Cathy's Gluten-Free Oatmeal Waffles


If you are bored with your morning bowl of oatmeal, here's a great alternative. Make lots of extra, freeze, and toast them on demand. Serve with butter, maple syrup and sliced banana …yummy!

Prep Time:
15 mins
Cook Time:
5 mins
Total Time:
20 mins
4 to 6 round waffles


  • cooking spray

  • 1 ½ cups gluten-free rolled oats

  • ¾ cup almond milk

  • 1 egg, at room temperature, separated

  • 3 tablespoons melted butter

  • 1 tablespoon brown sugar

  • 1 teaspoon baking powder


  1. Preheat a waffle iron according to manufacturer's instructions. Grease with cooking spray.

  2. Combine oats and almond milk in a large bowl.
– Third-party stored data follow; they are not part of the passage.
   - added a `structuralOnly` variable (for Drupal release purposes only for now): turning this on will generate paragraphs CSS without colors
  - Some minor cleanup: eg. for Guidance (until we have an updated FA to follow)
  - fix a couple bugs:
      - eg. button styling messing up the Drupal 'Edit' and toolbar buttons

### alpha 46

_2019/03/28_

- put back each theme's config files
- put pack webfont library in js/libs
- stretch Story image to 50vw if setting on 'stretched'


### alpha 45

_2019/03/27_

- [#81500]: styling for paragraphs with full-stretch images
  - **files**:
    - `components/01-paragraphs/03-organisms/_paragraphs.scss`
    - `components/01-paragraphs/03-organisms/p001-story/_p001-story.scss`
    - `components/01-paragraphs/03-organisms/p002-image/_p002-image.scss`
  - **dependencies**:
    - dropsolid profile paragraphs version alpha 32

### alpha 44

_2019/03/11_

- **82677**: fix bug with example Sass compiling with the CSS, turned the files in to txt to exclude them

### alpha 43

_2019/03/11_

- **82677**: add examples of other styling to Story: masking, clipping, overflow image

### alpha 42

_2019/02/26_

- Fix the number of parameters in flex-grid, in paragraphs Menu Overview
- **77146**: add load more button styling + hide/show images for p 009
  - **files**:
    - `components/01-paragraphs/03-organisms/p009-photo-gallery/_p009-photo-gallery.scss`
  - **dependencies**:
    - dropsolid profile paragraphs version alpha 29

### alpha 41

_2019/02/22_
  3. Whisk egg yolk and butter together in a small bowl; stir into oat mixture.

  4. Beat egg white in a glass, metal, or ceramic bowl until stiff peaks form.

  5. Stir brown sugar and baking powder into the oat mixture. Fold beaten egg white gently into the batter.
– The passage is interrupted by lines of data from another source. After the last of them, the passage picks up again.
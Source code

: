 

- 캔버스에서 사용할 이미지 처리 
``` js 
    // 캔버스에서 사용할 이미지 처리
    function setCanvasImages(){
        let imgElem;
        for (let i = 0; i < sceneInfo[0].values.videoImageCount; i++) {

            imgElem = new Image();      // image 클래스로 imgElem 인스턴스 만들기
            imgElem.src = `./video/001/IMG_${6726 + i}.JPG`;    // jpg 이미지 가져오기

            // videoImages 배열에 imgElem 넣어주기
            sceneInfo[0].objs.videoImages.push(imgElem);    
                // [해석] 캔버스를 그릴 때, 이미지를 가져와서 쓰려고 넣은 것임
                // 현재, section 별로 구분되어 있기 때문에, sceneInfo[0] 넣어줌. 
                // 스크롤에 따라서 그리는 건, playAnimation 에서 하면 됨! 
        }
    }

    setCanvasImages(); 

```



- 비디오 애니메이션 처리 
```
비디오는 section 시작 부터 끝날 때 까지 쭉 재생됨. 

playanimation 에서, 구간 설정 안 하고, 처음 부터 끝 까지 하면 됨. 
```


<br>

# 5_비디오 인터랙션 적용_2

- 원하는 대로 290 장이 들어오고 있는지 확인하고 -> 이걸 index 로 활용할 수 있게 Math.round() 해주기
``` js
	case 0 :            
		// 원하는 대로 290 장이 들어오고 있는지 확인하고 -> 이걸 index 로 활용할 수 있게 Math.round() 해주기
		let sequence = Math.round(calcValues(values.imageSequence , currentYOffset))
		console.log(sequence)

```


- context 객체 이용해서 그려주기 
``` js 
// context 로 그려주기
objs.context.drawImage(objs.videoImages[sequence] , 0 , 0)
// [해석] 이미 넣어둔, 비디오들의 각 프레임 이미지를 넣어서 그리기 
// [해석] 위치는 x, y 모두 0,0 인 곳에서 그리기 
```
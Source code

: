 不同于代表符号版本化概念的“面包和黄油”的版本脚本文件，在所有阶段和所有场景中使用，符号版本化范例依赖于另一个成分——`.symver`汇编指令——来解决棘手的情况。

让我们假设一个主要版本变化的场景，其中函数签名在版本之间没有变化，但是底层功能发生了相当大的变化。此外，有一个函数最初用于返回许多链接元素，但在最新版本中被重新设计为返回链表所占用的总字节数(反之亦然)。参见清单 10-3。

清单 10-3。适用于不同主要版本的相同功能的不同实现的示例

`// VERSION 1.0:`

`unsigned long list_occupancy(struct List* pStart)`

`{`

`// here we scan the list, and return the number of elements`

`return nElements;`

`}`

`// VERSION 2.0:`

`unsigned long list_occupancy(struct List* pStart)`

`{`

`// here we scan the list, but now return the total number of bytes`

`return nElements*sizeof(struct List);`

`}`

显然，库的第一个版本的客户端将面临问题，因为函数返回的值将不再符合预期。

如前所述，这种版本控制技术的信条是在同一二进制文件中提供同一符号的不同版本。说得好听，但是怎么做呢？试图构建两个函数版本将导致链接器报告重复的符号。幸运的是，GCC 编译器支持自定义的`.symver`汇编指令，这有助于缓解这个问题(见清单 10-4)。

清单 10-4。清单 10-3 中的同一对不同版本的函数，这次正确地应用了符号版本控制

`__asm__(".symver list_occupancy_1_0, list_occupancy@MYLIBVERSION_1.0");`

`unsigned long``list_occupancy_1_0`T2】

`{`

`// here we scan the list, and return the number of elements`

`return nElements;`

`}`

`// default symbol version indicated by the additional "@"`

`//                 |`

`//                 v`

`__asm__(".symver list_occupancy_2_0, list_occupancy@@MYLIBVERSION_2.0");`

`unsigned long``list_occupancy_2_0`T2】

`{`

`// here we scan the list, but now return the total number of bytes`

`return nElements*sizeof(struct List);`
  6. Scoop 1/2 cup batter onto the preheated iron and spread to the edges. Close iron and cook until iron stops steaming, about 5 minutes. Repeat with remaining batter.

Cook's Note:

Substitute cow, rice, or soy milk for the almond milk if desired.

Nutrition Facts (per serving)

235 Calories
12g Fat
26g Carbs
6g Protein
Nutrition Facts
Servings Per Recipe 4
Calories 235
% Daily Value *
Total Fat 12g 16%
Saturated Fat 6g 31%
Cholesterol 69mg 23%
Sodium 234mg 10%
Total Carbohydrate 26g 9%
Dietary Fiber 3g 12%
Total Sugars 5g
Protein 6g
Calcium 135mg 10%
Iron 2mg 9%
Potassium 170mg 4%

* Percent Daily Values are based on a 2,000 calorie diet. Your daily values may be higher or lower depending on your calorie needs.

** Nutrient information is not available for all ingredients. Amount is based on available nutrient data.

(-) Information is not currently available for this nutrient. If you are following a medically restrictive diet, please consult your doctor or registered dietitian before preparing this recipe for personal consumption.